Food

You have a sweet tooth-bet you have a sweet personality as well!

You have a sweet tooth-bet you have a sweet personality as well!

The connection between sweet foods and sweet personalities may be more than metaphor. A series of studies published in the Journal of Personality and Social Psychology found that people who prefer sweet-tasting foods also tend to be more agreeable, helpful, and cooperative — suggesting that the sensory experience of sweetness and the concept of a "sweet" personality share more than linguistic coincidence.

In one experiment, participants who ate a sweet food (versus a non-sweet food or nothing) reported greater willingness to help strangers with tasks. In another, people who reported liking sweet foods were rated by others as more agreeable and pleasant to interact with.

The researchers, Brian Meier and colleagues, proposed that the association works through what psychologists call embodied cognition — the idea that physical sensations and abstract concepts are linked in the brain in ways that allow each to activate the other. Because sweetness is universally associated with pleasant experiences from infancy, and because "sweet" is also used metaphorically to describe kind behavior across cultures and languages, the two concepts may be stored in overlapping neural networks.

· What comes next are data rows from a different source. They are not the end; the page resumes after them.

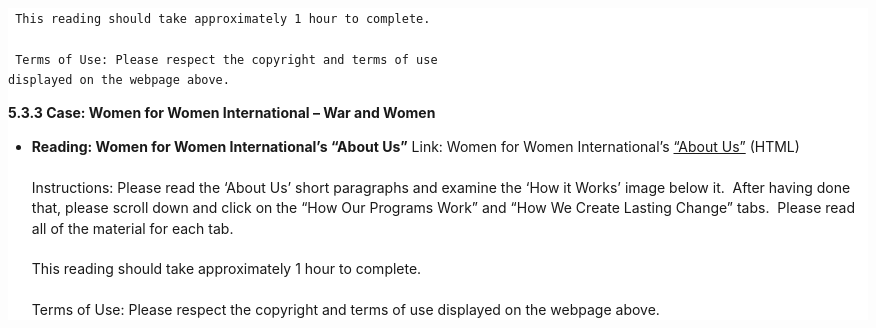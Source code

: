      This reading should take approximately 1 hour to complete.  
      
     Terms of Use: Please respect the copyright and terms of use
    displayed on the webpage above.

**5.3.3 Case: Women for Women International – War and Women** <span
id="5.3.3"></span> 
-   **Reading: Women for Women International’s “About Us”**
    Link: Women for Women International’s [“About
    Us”](http://www.womenforwomen.org/programs-supporting-women/programs-for-helping-women.php)
    (HTML)  
        
     Instructions: Please read the ‘About Us’ short paragraphs and
    examine the ‘How it Works’ image below it.  After having done that,
    please scroll down and click on the “How Our Programs Work” and “How
    We Create Lasting Change” tabs.  Please read all of the material for
    each tab.  
        
     This reading should take approximately 1 hour to complete.  
        
     Terms of Use: Please respect the copyright and terms of use
    displayed on the webpage above.


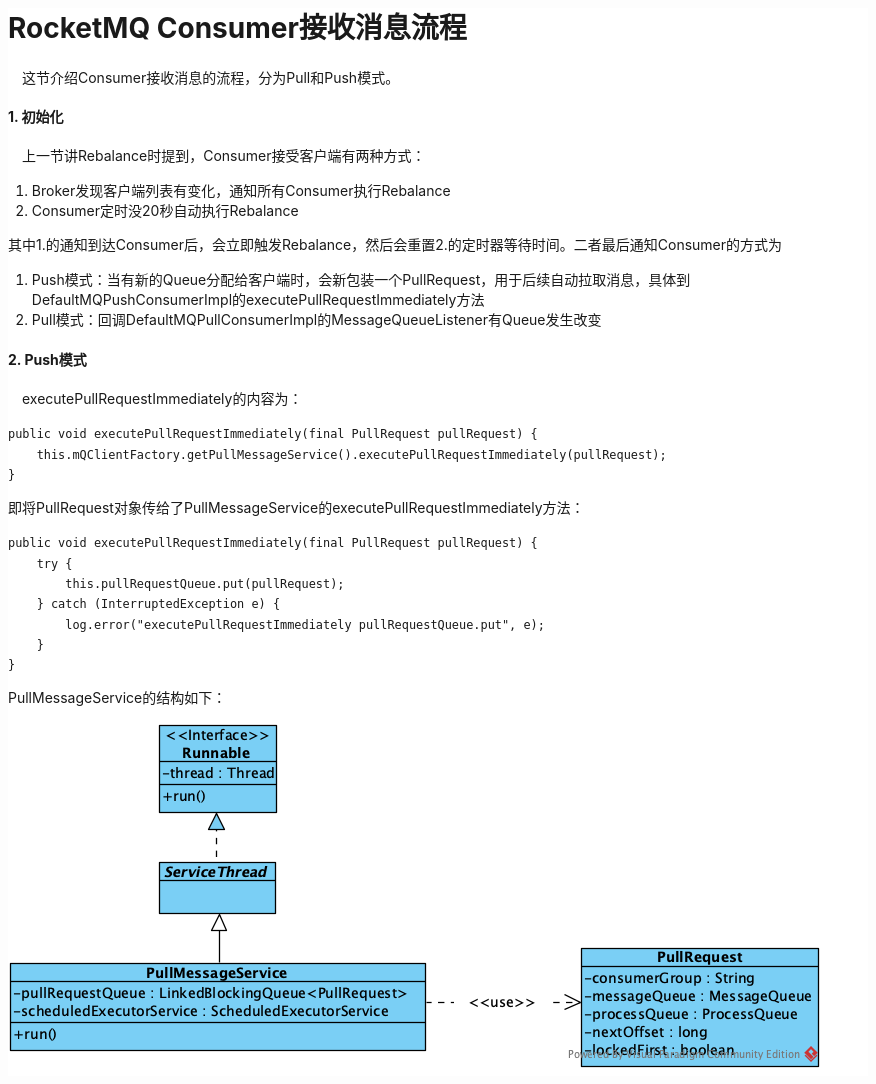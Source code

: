 # RocketMQ Consumer接收消息流程


&emsp;这节介绍Consumer接收消息的流程，分为Pull和Push模式。

#### 1. 初始化

&emsp;上一节讲Rebalance时提到，Consumer接受客户端有两种方式：

1. Broker发现客户端列表有变化，通知所有Consumer执行Rebalance
2. Consumer定时没20秒自动执行Rebalance

其中1.的通知到达Consumer后，会立即触发Rebalance，然后会重置2.的定时器等待时间。二者最后通知Consumer的方式为

1. Push模式：当有新的Queue分配给客户端时，会新包装一个PullRequest，用于后续自动拉取消息，具体到DefaultMQPushConsumerImpl的executePullRequestImmediately方法
2. Pull模式：回调DefaultMQPullConsumerImpl的MessageQueueListener有Queue发生改变

#### 2. Push模式

&emsp;executePullRequestImmediately的内容为：

```
public void executePullRequestImmediately(final PullRequest pullRequest) {
    this.mQClientFactory.getPullMessageService().executePullRequestImmediately(pullRequest);
}
```

即将PullRequest对象传给了PullMessageService的executePullRequestImmediately方法：

```
public void executePullRequestImmediately(final PullRequest pullRequest) {
    try {
        this.pullRequestQueue.put(pullRequest);
    } catch (InterruptedException e) {
        log.error("executePullRequestImmediately pullRequestQueue.put", e);
    }
}
```

PullMessageService的结构如下：

![](1.png)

This is part of a broader body of research on how physical sensations influence social judgment and behavior. Studies have found that people holding warm beverages judge strangers as having warmer personalities, that people in physically clean environments make harsher moral judgments, and that heavy clipboards make people treat information as more weighty.

The sweet personality research is preliminary and the effect sizes are modest — you shouldn't assume the person reaching for the dessert menu is necessarily kinder than the one who passes. But it adds to a growing picture of how thoroughly the body and the social mind are intertwined.